(Stored data)
<<<<

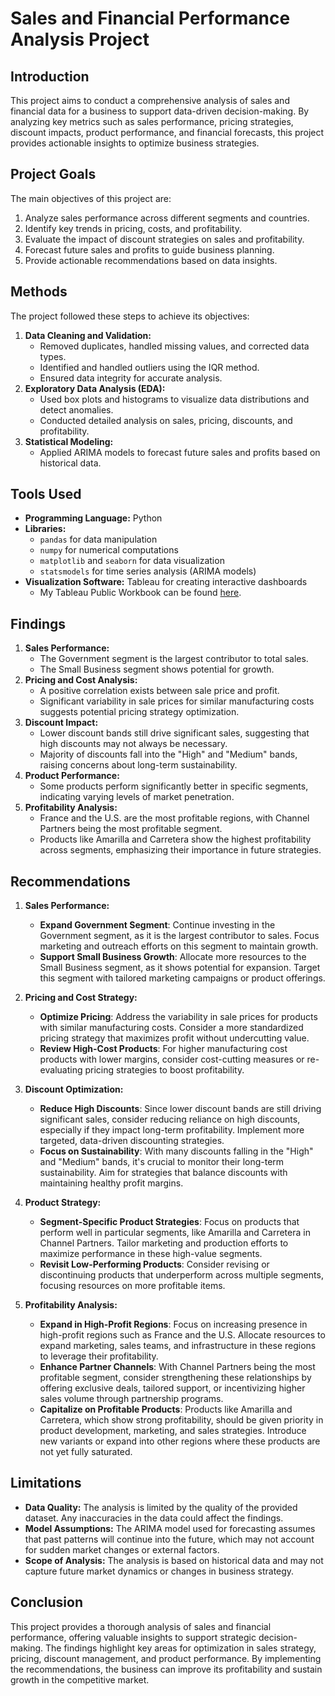 # Sales and Financial Performance Analysis Project

## Introduction
This project aims to conduct a comprehensive analysis of sales and financial data for a business to support data-driven decision-making. By analyzing key metrics such as sales performance, pricing strategies, discount impacts, product performance, and financial forecasts, this project provides actionable insights to optimize business strategies.

## Project Goals
The main objectives of this project are:
1. Analyze sales performance across different segments and countries.
2. Identify key trends in pricing, costs, and profitability.
3. Evaluate the impact of discount strategies on sales and profitability.
4. Forecast future sales and profits to guide business planning.
5. Provide actionable recommendations based on data insights.

## Methods
The project followed these steps to achieve its objectives:
1. **Data Cleaning and Validation:**
   - Removed duplicates, handled missing values, and corrected data types.
   - Identified and handled outliers using the IQR method.
   - Ensured data integrity for accurate analysis.
2. **Exploratory Data Analysis (EDA):**
   - Used box plots and histograms to visualize data distributions and detect anomalies.
   - Conducted detailed analysis on sales, pricing, discounts, and profitability.
3. **Statistical Modeling:**
   - Applied ARIMA models to forecast future sales and profits based on historical data.

## Tools Used
- **Programming Language:** Python
- **Libraries:**
  - `pandas` for data manipulation
  - `numpy` for numerical computations
  - `matplotlib` and `seaborn` for data visualization
  - `statsmodels` for time series analysis (ARIMA models)
- **Visualization Software:** Tableau for creating interactive dashboards
  - My Tableau Public Workbook can be found [here](https://public.tableau.com/app/profile/andrew.kemp5901/viz/ComprehensiveBusinessPerformanceAnalysis/ComprehensiveBusinessPerformanceAnalysis).

## Findings
1. **Sales Performance:**
   - The Government segment is the largest contributor to total sales.
   - The Small Business segment shows potential for growth.
2. **Pricing and Cost Analysis:**
   - A positive correlation exists between sale price and profit.
   - Significant variability in sale prices for similar manufacturing costs suggests potential pricing strategy optimization.
3. **Discount Impact:**
   - Lower discount bands still drive significant sales, suggesting that high discounts may not always be necessary.
   - Majority of discounts fall into the "High" and "Medium" bands, raising concerns about long-term sustainability.
4. **Product Performance:**
   - Some products perform significantly better in specific segments, indicating varying levels of market penetration.
5. **Profitability Analysis:**
   - France and the U.S. are the most profitable regions, with Channel Partners being the most profitable segment.
   - Products like Amarilla and Carretera show the highest profitability across segments, emphasizing their importance in future strategies.

## Recommendations

1. **Sales Performance:**
   - **Expand Government Segment**: Continue investing in the Government segment, as it is the largest contributor to sales. Focus marketing and outreach efforts on this segment to maintain growth.
   - **Support Small Business Growth**: Allocate more resources to the Small Business segment, as it shows potential for expansion. Target this segment with tailored marketing campaigns or product offerings.

2. **Pricing and Cost Strategy:**
   - **Optimize Pricing**: Address the variability in sale prices for products with similar manufacturing costs. Consider a more standardized pricing strategy that maximizes profit without undercutting value.
   - **Review High-Cost Products**: For higher manufacturing cost products with lower margins, consider cost-cutting measures or re-evaluating pricing strategies to boost profitability.

3. **Discount Optimization:**
   - **Reduce High Discounts**: Since lower discount bands are still driving significant sales, consider reducing reliance on high discounts, especially if they impact long-term profitability. Implement more targeted, data-driven discounting strategies.
   - **Focus on Sustainability**: With many discounts falling in the "High" and "Medium" bands, it's crucial to monitor their long-term sustainability. Aim for strategies that balance discounts with maintaining healthy profit margins.

4. **Product Strategy:**
   - **Segment-Specific Product Strategies**: Focus on products that perform well in particular segments, like Amarilla and Carretera in Channel Partners. Tailor marketing and production efforts to maximize performance in these high-value segments.
   - **Revisit Low-Performing Products**: Consider revising or discontinuing products that underperform across multiple segments, focusing resources on more profitable items.

5. **Profitability Analysis:**
   - **Expand in High-Profit Regions**: Focus on increasing presence in high-profit regions such as France and the U.S. Allocate resources to expand marketing, sales teams, and infrastructure in these regions to leverage their profitability.
   - **Enhance Partner Channels**: With Channel Partners being the most profitable segment, consider strengthening these relationships by offering exclusive deals, tailored support, or incentivizing higher sales volume through partnership programs.
   - **Capitalize on Profitable Products**: Products like Amarilla and Carretera, which show strong profitability, should be given priority in product development, marketing, and sales strategies. Introduce new variants or expand into other regions where these products are not yet fully saturated.

## Limitations
- **Data Quality:** The analysis is limited by the quality of the provided dataset. Any inaccuracies in the data could affect the findings.
- **Model Assumptions:** The ARIMA model used for forecasting assumes that past patterns will continue into the future, which may not account for sudden market changes or external factors.
- **Scope of Analysis:** The analysis is based on historical data and may not capture future market dynamics or changes in business strategy.

## Conclusion
This project provides a thorough analysis of sales and financial performance, offering valuable insights to support strategic decision-making. The findings highlight key areas for optimization in sales strategy, pricing, discount management, and product performance. By implementing the recommendations, the business can improve its profitability and sustain growth in the competitive market.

>>>>

**What is expected**.
Set down every record exactly, without the pictures.

**Output for this exercise**.
 # Sales and Financial Performance Analysis Project

## Introduction
This project aims to conduct a comprehensive analysis of sales and financial data for a business to support data-driven decision-making. By analyzing key metrics such as sales performance, pricing strategies, discount impacts, product performance, and financial forecasts, this project provides actionable insights to optimize business strategies.

## Project Goals
The main objectives of this project are:
1. Analyze sales performance across different segments and countries.
2. Identify key trends in pricing, costs, and profitability.
3. Evaluate the impact of discount strategies on sales and profitability.
4. Forecast future sales and profits to guide business planning.
5. Provide actionable recommendations based on data insights.

## Methods
The project followed these steps to achieve its objectives:
1. **Data Cleaning and Validation:**
   - Removed duplicates, handled missing values, and corrected data types.
   - Identified and handled outliers using the IQR method.
   - Ensured data integrity for accurate analysis.
2. **Exploratory Data Analysis (EDA):**
   - Used box plots and histograms to visualize data distributions and detect anomalies.
   - Conducted detailed analysis on sales, pricing, discounts, and profitability.
3. **Statistical Modeling:**
   - Applied ARIMA models to forecast future sales and profits based on historical data.

## Tools Used
- **Programming Language:** Python
- **Libraries:**
  - `pandas` for data manipulation
  - `numpy` for numerical computations
  - `matplotlib` and `seaborn` for data visualization
  - `statsmodels` for time series analysis (ARIMA models)
- **Visualization Software:** Tableau for creating interactive dashboards
  - My Tableau Public Workbook can be found [here](https://public.tableau.com/app/profile/andrew.kemp5901/viz/ComprehensiveBusinessPerformanceAnalysis/ComprehensiveBusinessPerformanceAnalysis).

## Findings
1. **Sales Performance:**
   - The Government segment is the largest contributor to total sales.
   - The Small Business segment shows potential for growth.
2. **Pricing and Cost Analysis:**
   - A positive correlation exists between sale price and profit.
   - Significant variability in sale prices for similar manufacturing costs suggests potential pricing strategy optimization.
3. **Discount Impact:**
   - Lower discount bands still drive significant sales, suggesting that high discounts may not always be necessary.
   - Majority of discounts fall into the "High" and "Medium" bands, raising concerns about long-term sustainability.
4. **Product Performance:**
   - Some products perform significantly better in specific segments, indicating varying levels of market penetration.
5. **Profitability Analysis:**
   - France and the U.S. are the most profitable regions, with Channel Partners being the most profitable segment.
   - Products like Amarilla and Carretera show the highest profitability across segments, emphasizing their importance in future strategies.

## Recommendations

1. **Sales Performance:**
   - **Expand Government Segment**: Continue investing in the Government segment, as it is the largest contributor to sales. Focus marketing and outreach efforts on this segment to maintain growth.
   - **Support Small Business Growth**: Allocate more resources to the Small Business segment, as it shows potential for expansion. Target this segment with tailored marketing campaigns or product offerings.

2. **Pricing and Cost Strategy:**
   - **Optimize Pricing**: Address the variability in sale prices for products with similar manufacturing costs. Consider a more standardized pricing strategy that maximizes profit without undercutting value.
   - **Review High-Cost Products**: For higher manufacturing cost products with lower margins, consider cost-cutting measures or re-evaluating pricing strategies to boost profitability.

3. **Discount Optimization:**
   - **Reduce High Discounts**: Since lower discount bands are still driving significant sales, consider reducing reliance on high discounts, especially if they impact long-term profitability. Implement more targeted, data-driven discounting strategies.
   - **Focus on Sustainability**: With many discounts falling in the "High" and "Medium" bands, it's crucial to monitor their long-term sustainability. Aim for strategies that balance discounts with maintaining healthy profit margins.

4. **Product Strategy:**
   - **Segment-Specific Product Strategies**: Focus on products that perform well in particular segments, like Amarilla and Carretera in Channel Partners. Tailor marketing and production efforts to maximize performance in these high-value segments.
   - **Revisit Low-Performing Products**: Consider revising or discontinuing products that underperform across multiple segments, focusing resources on more profitable items.

5. **Profitability Analysis:**
   - **Expand in High-Profit Regions**: Focus on increasing presence in high-profit regions such as France and the U.S. Allocate resources to expand marketing, sales teams, and infrastructure in these regions to leverage their profitability.
   - **Enhance Partner Channels**: With Channel Partners being the most profitable segment, consider strengthening these relationships by offering exclusive deals, tailored support, or incentivizing higher sales volume through partnership programs.
   - **Capitalize on Profitable Products**: Products like Amarilla and Carretera, which show strong profitability, should be given priority in product development, marketing, and sales strategies. Introduce new variants or expand into other regions where these products are not yet fully saturated.

## Limitations
- **Data Quality:** The analysis is limited by the quality of the provided dataset. Any inaccuracies in the data could affect the findings.
- **Model Assumptions:** The ARIMA model used for forecasting assumes that past patterns will continue into the future, which may not account for sudden market changes or external factors.
- **Scope of Analysis:** The analysis is based on historical data and may not capture future market dynamics or changes in business strategy.

## Conclusion
This project provides a thorough analysis of sales and financial performance, offering valuable insights to support strategic decision-making. The findings highlight key areas for optimization in sales strategy, pricing, discount management, and product performance. By implementing the recommendations, the business can improve its profitability and sustain growth in the competitive market.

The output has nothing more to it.